First off- this is all super cool! I don't know anything about coding, but I'm working on a book all about Salmon Run and so I googled my way to your page. I have a few questions for you:

Where is this dataset from? Is this all of the salmon run matches held between a certain timeframe? Is it all users or a subset of users?

In regard to this specific set of statistics (Matchmaking), I'm interested in whether certain titles are allowed to match with each other? Looking at your data, it seems like the answer is no, otherwise we would have seen a larger range in hazard levels at lower ranks, since hazard level is determined by the average rank of the team. Do you have any insight in regard to this?

Cassandra de la Cruz-Munoz • Jul 23 '21

I had another thought. I wonder if there's a direct relationship between the average lobby rank and the hazard level, or if there's a little fuzz factor.
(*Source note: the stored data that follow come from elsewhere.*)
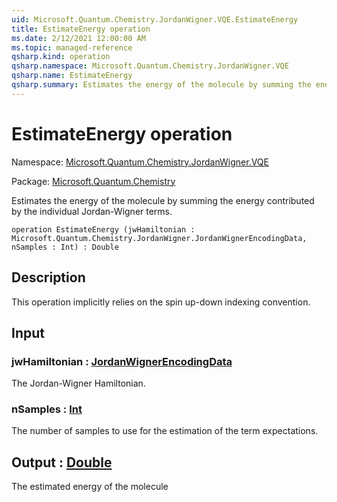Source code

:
 ```yaml
---
uid: Microsoft.Quantum.Chemistry.JordanWigner.VQE.EstimateEnergy
title: EstimateEnergy operation
ms.date: 2/12/2021 12:00:00 AM
ms.topic: managed-reference
qsharp.kind: operation
qsharp.namespace: Microsoft.Quantum.Chemistry.JordanWigner.VQE
qsharp.name: EstimateEnergy
qsharp.summary: Estimates the energy of the molecule by summing the energy contributed by the individual Jordan-Wigner terms.
---
```


# EstimateEnergy operation

Namespace: [Microsoft.Quantum.Chemistry.JordanWigner.VQE](xref:Microsoft.Quantum.Chemistry.JordanWigner.VQE)

Package: [Microsoft.Quantum.Chemistry](https://nuget.org/packages/Microsoft.Quantum.Chemistry)


Estimates the energy of the molecule by summing the energy contributed by the individual Jordan-Wigner terms.

```qsharp
operation EstimateEnergy (jwHamiltonian : Microsoft.Quantum.Chemistry.JordanWigner.JordanWignerEncodingData, nSamples : Int) : Double
```


## Description

This operation implicitly relies on the spin up-down indexing convention.

## Input

### jwHamiltonian : [JordanWignerEncodingData](xref:Microsoft.Quantum.Chemistry.JordanWigner.JordanWignerEncodingData)

The Jordan-Wigner Hamiltonian.


### nSamples : [Int](xref:microsoft.quantum.lang-ref.int)

The number of samples to use for the estimation of the term expectations.



## Output : [Double](xref:microsoft.quantum.lang-ref.double)

The estimated energy of the molecule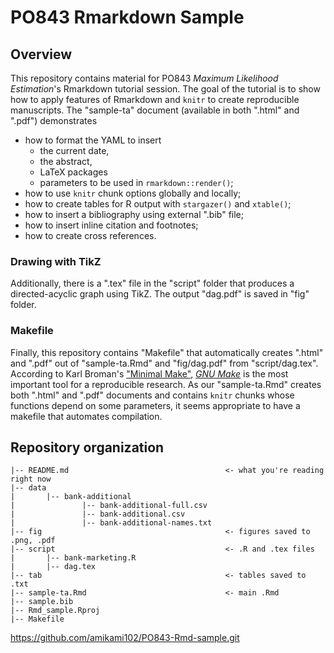 # PO843 Rmarkdown Sample

## Overview
This repository contains material for PO843 *Maximum Likelihood Estimation*'s Rmarkdown tutorial session. The goal of the tutorial is to show how to apply features of Rmarkdown and `knitr` to create reproducible manuscripts. The "sample-ta" document (available in both ".html" and ".pdf") demonstrates 

- how to format the YAML to insert
    - the current date,
    - the abstract,
    - LaTeX packages
    - parameters to be used in `rmarkdown::render()`; 
- how to use `knitr` chunk options globally and locally;
- how to create tables for R output with `stargazer()` and `xtable()`;
- how to insert a bibliography using external ".bib" file;
- how to insert inline citation and footnotes;
- how to create cross references.  

### Drawing with TikZ
Additionally, there is a ".tex" file in the "script" folder that produces a directed-acyclic graph using TikZ. The output "dag.pdf" is saved in "fig" folder. 

### Makefile
Finally, this repository contains "Makefile" that automatically creates ".html" and ".pdf" out of "sample-ta.Rmd" and "fig/dag.pdf" from "script/dag.tex". According to Karl Broman's ["Minimal Make"](http://kbroman.org/minimal_make/), [*GNU Make*](https://www.gnu.org/software/make/) is the most important tool for a reproducible research. As our "sample-ta.Rmd" creates both ".html" and ".pdf" documents and contains `knitr` chunks whose functions depend on some parameters, it seems appropriate to have a makefile that automates compilation. 


## Repository organization
```
|-- README.md                                   <- what you're reading right now
|-- data
|       |-- bank-additional
|               |-- bank-additional-full.csv
|               |-- bank-additional.csv
|               |-- bank-additional-names.txt
|-- fig                                         <- figures saved to .png, .pdf
|-- script                                      <- .R and .tex files
|       |-- bank-marketing.R                    
|       |-- dag.tex
|-- tab                                         <- tables saved to .txt  
|-- sample-ta.Rmd                               <- main .Rmd 
|-- sample.bib                                   
|-- Rmd_sample.Rproj                            
|-- Makefile                                    
```
https://github.com/amikami102/PO843-Rmd-sample.git 
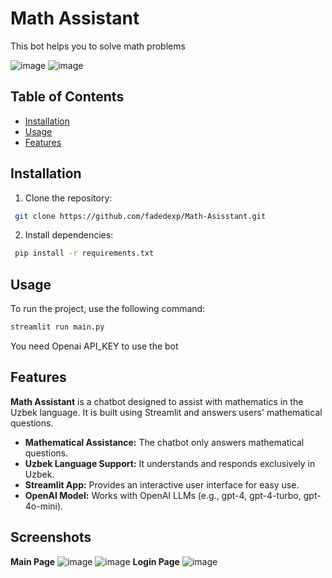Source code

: # Math Assistant
This bot helps you to solve math problems

![image](https://github.com/user-attachments/assets/e9a5e92c-fe20-4dfd-9268-6c5a9f7735b2)
![image](https://github.com/user-attachments/assets/5cc43da9-d6fa-4f4b-913b-0fa28e66f3d5)


## Table of Contents
- [Installation](#installation)
- [Usage](#usage)
- [Features](#features)


## Installation
1. Clone the repository:
```bash
 git clone https://github.com/fadedexp/Math-Asisstant.git
```

2. Install dependencies:
```bash
 pip install -r requirements.txt
 ```

## Usage
To run the project, use the following command:
```bash
streamlit run main.py
```
You need Openai API_KEY to use the bot


## Features
**Math Assistant** is a chatbot designed to assist with mathematics in the Uzbek language. It is built using Streamlit and answers users' mathematical questions.
- **Mathematical Assistance:** The chatbot only answers mathematical questions.
- **Uzbek Language Support:** It understands and responds exclusively in Uzbek.
- **Streamlit App:** Provides an interactive user interface for easy use.
- **OpenAI Model:** Works with OpenAI LLMs (e.g., gpt-4, gpt-4-turbo, gpt-4o-mini).

## Screenshots
**Main Page**
![image](https://github.com/user-attachments/assets/e9a5e92c-fe20-4dfd-9268-6c5a9f7735b2)
![image](https://github.com/user-attachments/assets/5cc43da9-d6fa-4f4b-913b-0fa28e66f3d5)
**Login Page**
![image](https://github.com/user-attachments/assets/a3228cbb-a8db-4908-8ade-075b7c4ff3eb)
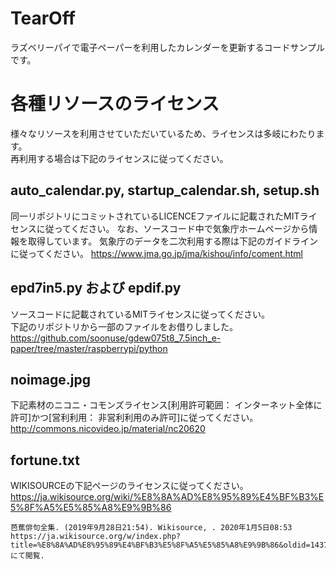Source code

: # TearOff

ラズベリーパイで電子ペーパーを利用したカレンダーを更新するコードサンプルです。  

# 各種リソースのライセンス

様々なリソースを利用させていただいているため、ライセンスは多岐にわたります。  
再利用する場合は下記のライセンスに従ってください。

## auto_calendar.py, startup_calendar.sh, setup.sh

同一リポジトリにコミットされているLICENCEファイルに記載されたMITライセンスに従ってください。
なお、ソースコード中で気象庁ホームページから情報を取得しています。
気象庁のデータを二次利用する際は下記のガイドラインに従ってください。
https://www.jma.go.jp/jma/kishou/info/coment.html

## epd7in5.py および epdif.py

ソースコードに記載されているMITライセンスに従ってください。  
下記のリポジトリから一部のファイルをお借りしました。  
https://github.com/soonuse/gdew075t8_7.5inch_e-paper/tree/master/raspberrypi/python

## noimage.jpg

下記素材のニコニ・コモンズライセンス[利用許可範囲： インターネット全体に許可]かつ[営利利用： 非営利利用のみ許可]に従ってください。  
http://commons.nicovideo.jp/material/nc20620

## fortune.txt

WIKISOURCEの下記ページのライセンスに従ってください。  
https://ja.wikisource.org/wiki/%E8%8A%AD%E8%95%89%E4%BF%B3%E5%8F%A5%E5%85%A8%E9%9B%86  

```
芭蕉俳句全集. (2019年9月28日21:54). Wikisource, . 2020年1月5日08:53 https://ja.wikisource.org/w/index.php?title=%E8%8A%AD%E8%95%89%E4%BF%B3%E5%8F%A5%E5%85%A8%E9%9B%86&oldid=143752 にて閲覧.
```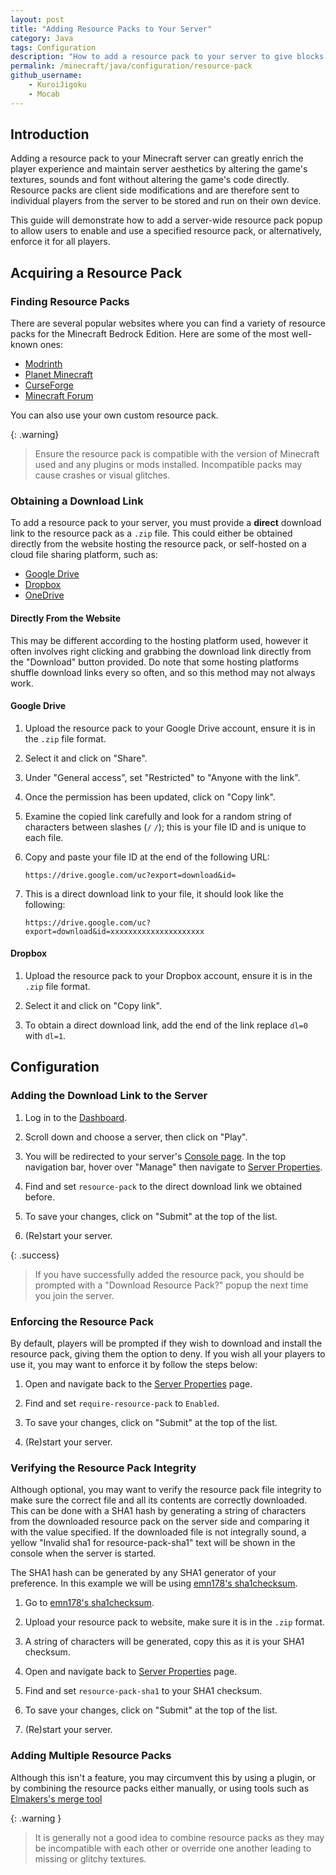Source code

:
 ```yaml
---
layout: post
title: "Adding Resource Packs to Your Server"
category: Java
tags: Configuration
description: "How to add a resource pack to your server to give blocks and textures a new look and feel."
permalink: /minecraft/java/configuration/resource-pack
github_username:
    - KuroiJigoku
    - Mocab
---
```


## Introduction

Adding a resource pack to your Minecraft server can greatly enrich the player experience and maintain server aesthetics by altering the game's textures, sounds and font without altering the game's code directly. Resource packs are client side modifications and are therefore sent to individual players from the server to be stored and run on their own device.

This guide will demonstrate how to add a server-wide resource pack popup to allow users to enable and use a specified resource pack, or alternatively, enforce it for all players.

## Acquiring a Resource Pack

### Finding Resource Packs

There are several popular websites where you can find a variety of resource packs for the Minecraft Bedrock Edition. Here are some of the most well-known ones:

-   [Modrinth](https://modrinth.com/resourcepacks "Modrinth is a platform tailored for Minecraft players and mod developers, offering a curated selection of mods, texture packs, and community content.")
-   [Planet Minecraft](https://www.planetminecraft.com/ "A community-driven platform where users share various Minecraft content, including resource packs")
-   [CurseForge](https://curseforge.com/minecraft/texture-packs/ "Known for hosting mods and addons for games, including Minecraft. It features a wide range of resource packs for Java Edition.")
-   [Minecraft Forum](https://www.minecraftforum.net/forums/mapping-and-modding-java-edition/resource-packs "A longstanding community forum where players discuss and share Minecraft-related content, including resource packs.")

You can also use your own custom resource pack.

{: .warning}

> Ensure the resource pack is compatible with the version of Minecraft used and any plugins or mods installed. Incompatible packs may cause crashes or visual glitches.

### Obtaining a Download Link

To add a resource pack to your server, you must provide a **direct** download link to the resource pack as a `.zip` file. This could either be obtained directly from the website hosting the resource pack, or self-hosted on a cloud file sharing platform, such as:

-   [Google Drive](https://www.google.com/drive/)
-   [Dropbox](https://www.dropbox.com/)
-   [OneDrive](https://onedrive.live.com/about/en-gb/)

#### Directly From the Website

This may be different according to the hosting platform used, however it often involves right clicking and grabbing the download link directly from the "Download" button provided. Do note that some hosting platforms shuffle download links every so often, and so this method may not always work.

#### Google Drive

1. Upload the resource pack to your Google Drive account, ensure it is in the `.zip` file format.

2. Select it and click on "Share".

3. Under "General access", set "Restricted" to "Anyone with the link".

4. Once the permission has been updated, click on "Copy link".

5. Examine the copied link carefully and look for a random string of characters between slashes (`/` `/`); this is your file ID and is unique to each file.

6. Copy and paste your file ID at the end of the following URL:

    ```
    https://drive.google.com/uc?export=download&id=
    ```

7. This is a direct download link to your file, it should look like the following:

    ```
    https://drive.google.com/uc?export=download&id=xxxxxxxxxxxxxxxxxxxxx
    ```

#### Dropbox

1. Upload the resource pack to your Dropbox account, ensure it is in the `.zip` file format.

2. Select it and click on "Copy link".

3. To obtain a direct download link, add the end of the link replace `dl=0` with `dl=1`.

## Configuration

### Adding the Download Link to the Server

1. Log in to the [Dashboard](https://client.falixnodes.net/).

2. Scroll down and choose a server, then click on "Play".

3. You will be redirected to your server's [Console page](https://client.falixnodes.net/server/console). In the top navigation bar, hover over "Manage" then navigate to [Server Properties](https://client.falixnodes.net/server/properties).

4. Find and set `resource-pack` to the direct download link we obtained before.

5. To save your changes, click on "Submit" at the top of the list.

6. (Re)start your server.

{: .success}

> If you have successfully added the resource pack, you should be prompted with a "Download Resource Pack?" popup the next time you join the server.

### Enforcing the Resource Pack

By default, players will be prompted if they wish to download and install the resource pack, giving them the option to deny. If you wish all your players to use it, you may want to enforce it by follow the steps below:

1. Open and navigate back to the [Server Properties](https://client.falixnodes.net/server/properties) page.

2. Find and set `require-resource-pack` to `Enabled`.

3. To save your changes, click on "Submit" at the top of the list.

4. (Re)start your server.

### Verifying the Resource Pack Integrity

Although optional, you may want to verify the resource pack file integrity to make sure the correct file and all its contents are correctly downloaded. This can be done with a SHA1 hash by generating a string of characters from the downloaded resource pack on the server side and comparing it with the value specified. If the downloaded file is not integrally sound, a yellow "Invalid sha1 for resource-pack-sha1" text will be shown in the console when the server is started.

The SHA1 hash can be generated by any SHA1 generator of your preference. In this example we will be using [emn178's sha1checksum](https://emn178.github.io/online-tools/sha1_checksum.html).

1. Go to [emn178's sha1checksum](https://emn178.github.io/online-tools/sha1_checksum.html).

2. Upload your resource pack to website, make sure it is in the `.zip` format.

3. A string of characters will be generated, copy this as it is your SHA1 checksum.

4. Open and navigate back to [Server Properties](https://client.falixnodes.net/server/properties) page.

5. Find and set `resource-pack-sha1` to your SHA1 checksum.

6. To save your changes, click on "Submit" at the top of the list.

7. (Re)start your server.

### Adding Multiple Resource Packs

Although this isn't a feature, you may circumvent this by using a plugin, or by combining the resource packs either manually, or using tools such as [Elmakers's merge tool](https://merge.elmakers.com/)

{: .warning }

> It is generally not a good idea to combine resource packs as they may be incompatible with each other or override one another leading to missing or glitchy textures.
That wouldn't be too hard to test, but I would need 3 other players to test it with, since I'd need to know everyone's title and points.

sunmarsh • Jul 23 '21

Well, we know (thanks to datamining, I assume) that the average lobby rank is related to hazard level according to this table: splatoonwiki.org/wiki/Salmon_Run_d...

What I'm trying to figure out, is how to read the table/understand which title to use to determine what the hazard level will be. Based on the hazard levels I've gotten when playing online, I know that I'm being matched with players who are much lower than me. But as you said, because I don't know their titles/points, I don't know how low.

It's also not clear from the table how to perform the mathematical 'average' of users between ranks. What is the true value of someone at 50 Overachiever vs 50 Part-Timer? Is it 50 in each case?

Cassandra de la Cruz-Munoz • Jul 23 '21

That's something I'd need to collect data for.

Presumably there's a linear relationship between total party rank and hazard level. By knowing the rank of all four party members, across different titles, and getting the hazard level, for a few different combinations of ranks and hazard level, the exact properties of that relationship could be discovered.

Cassandra de la Cruz-Munoz • Jul 23 '21

So this dataset is of Salmon Run results uploaded to Stat.Ink, a fan made site for tracking Splatoon and Splatoon 2 game results. Players have to manually upload their matches to the website using a 3rd party tool. As such, this should be considered a sample of Salmon Run games played, and the whole population. It also should not be considered a random sample, either, due to the self-selection bias.

My impression from looking at the data is that by default, matchmaking tries to pair you with people with the same title as you. The exception to that is if you have a mixed title lobby of players joining each other, then it fills remaining slots with players whose titles fit the average rank of the players already in the lobby.